The export potential
According to the latest figures from UK Export Finance and the National Survey of Registered Business’ Export Behaviours (NSRB), 1 in 7 businesses with a turnover of more than £500,000 are not currently exporting but could be. This equates to untapped potential of £290billion per annum. What’s more, of those which do export, 66% are considered “passive” exporters, waiting for orders to arrive rather than actively seeking sales. The most common challenge for businesses with exporting comes back to knowledge, which includes gaps in how to export, how to sell abroad, and what regulations they will be subject to. SMEs also cite a lack of time, and the resources required to get up to speed.
Drawing on a background of specific and wide-ranging regulatory knowledge, not to mention their position as trusted business advisers, accountants have the unique opportunity to support SME businesses with overseas expansion. Their understanding of the most common export markets can support SMEs to leverage their competitive advantage, distributing British-made goods and services to international marketplaces.
Supply chain diversification
One thing that the past few years have highlighted is the untold risk of supply chain homogeny, revealing the pitfall of relying on cheap, overseas imports from a single importer. Conversely, it has also highlighted the opportunity for diversification, opening untapped markets for import.
Supply chain disruption remains one of the single biggest threats to UK businesses currently, with challenges around the cost, consistency, and quality of previously stable supplies. Many businesses face the reality of a slowdown in supply without being equipped to diversify their supply chain, verify potential new suppliers, or seek out their own direct-to-manufacturer relationships having previously utilised an importer. Accountants understand the numbers and the potential of these relationships. They are uniquely placed to help navigate international marketplaces, either directly, or in partnership with trusted advisers with whom they can connect. Those who are members of international professional accountancy bodies like the IFA can also leverage support with the development of these relationships.
Global best practice
Since the advent of the information revolution, the world in terms of business has become more closely connected, with international borders playing a diminishing role in trade and market supply and demand having increasing influence. Couple that with the shared global challenges we face such as the race to net zero, and it is no longer relevant just to focus nationally. Much of the best practice necessary for future growth and prosperity will come from our international counterparts. Environmental sustainability, solutions, and appropriate benchmarking, will most likely happen at an international level too, following COP delegations and international cooperation.

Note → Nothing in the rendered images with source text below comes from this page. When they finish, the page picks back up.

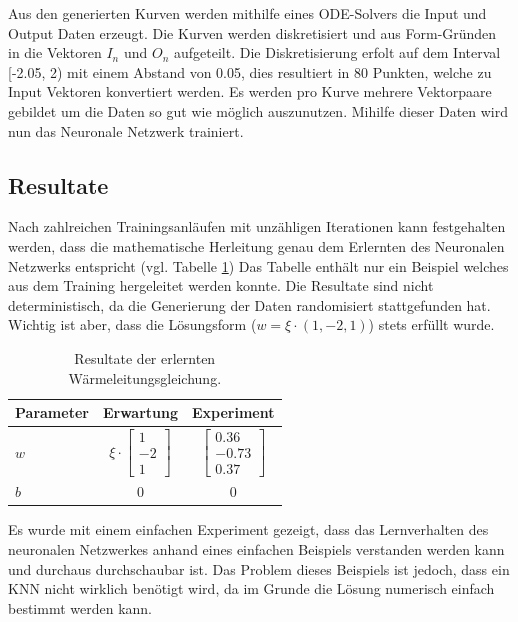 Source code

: Aus den generierten Kurven werden mithilfe eines ODE-Solvers die Input und Output Daten erzeugt. Die Kurven werden diskretisiert und aus Form-Gründen in die Vektoren $I_n$ und $O_n$ aufgeteilt. Die Diskretisierung erfolt auf dem Interval [-2.05, 2) mit einem Abstand von 0.05, dies resultiert in 80 Punkten, welche zu Input Vektoren konvertiert werden. Es werden pro Kurve mehrere Vektorpaare gebildet um die Daten so gut wie möglich auszunutzen. Mihilfe dieser Daten wird nun das Neuronale Netzwerk trainiert.

\subsection{Resultate}
Nach zahlreichen Trainingsanläufen mit unzähligen Iterationen kann festgehalten werden, dass die mathematische Herleitung genau dem Erlernten des Neuronalen Netzwerks entspricht (vgl. Tabelle \ref{tbl:result_heat}) Das Tabelle enthält nur ein Beispiel welches aus dem Training hergeleitet werden konnte. Die Resultate sind nicht deterministisch, da die Generierung der Daten randomisiert stattgefunden hat. Wichtig ist aber, dass die Lösungsform ($w = \xi \cdot (1, -2, 1)$) stets erfüllt wurde.

\begin{table}
	\centering
	\def\arraystretch{1.1}
	\begin{tabular}{l|c|c}
		Parameter & Erwartung & Experiment \\
		\hline
		$w$ & $\xi \cdot \begin{bmatrix} 1 \\ -2 \\ 1 \end{bmatrix}$ & $\begin{bmatrix} 0.36 \\ -0.73 \\ 0.37 \end{bmatrix}$ \\
		$b$ & 0 & 0 \\
	\end{tabular}
	\label{tbl:result_heat}
	\caption{Resultate der erlernten Wärmeleitungsgleichung.}
\end{table}

Es wurde mit einem einfachen Experiment gezeigt, dass das Lernverhalten des neuronalen Netzwerkes anhand eines einfachen Beispiels verstanden werden kann und durchaus durchschaubar ist. Das Problem dieses Beispiels ist jedoch, dass ein KNN nicht wirklich benötigt wird, da im Grunde die Lösung numerisch einfach bestimmt werden kann.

The United Nations has set out 17 sustainable development goals, focusing on the main challenges that will be faced globally in the coming decades. They call for urgent action from all countries but, in reality, action will come from the businesses that underpin every economy globally. Unlike other business development goals, much of the best practice comes from a global rather than national landscape, and while straightforward in vision, can be challenging to integrate in practice. SMEs are uniquely positioned for the adoption of many of these goals, with size giving them a competitive advantage of a more straightforward and agile adaptation of strategies. As arbiters of data, accountants are primed to assist SMEs. They have a unique and progressive role to play in the adoption of environmental, social and governance strategy.
Wider access to resource
It is no secret that the UK recruitment landscape is highly competitive and businesses are grappling with retention of skilled staff members as well as slower-then-usual recruitment, further impacted by post-Brexit movement of labour. While there remains a desire to utilise a skilled, British workforce, significant investment in overseas relationships in recent years is opening up a pool of additional labour, equipped and qualified to support British businesses with much-needed resource. The IFA for example, which is part of the IPA Group, has partnerships with membership and training bodies in The Philippines, Fiji, and the Solomon Islands to support international training and standards. There are already many qualified accountants keen to offer support to UK businesses.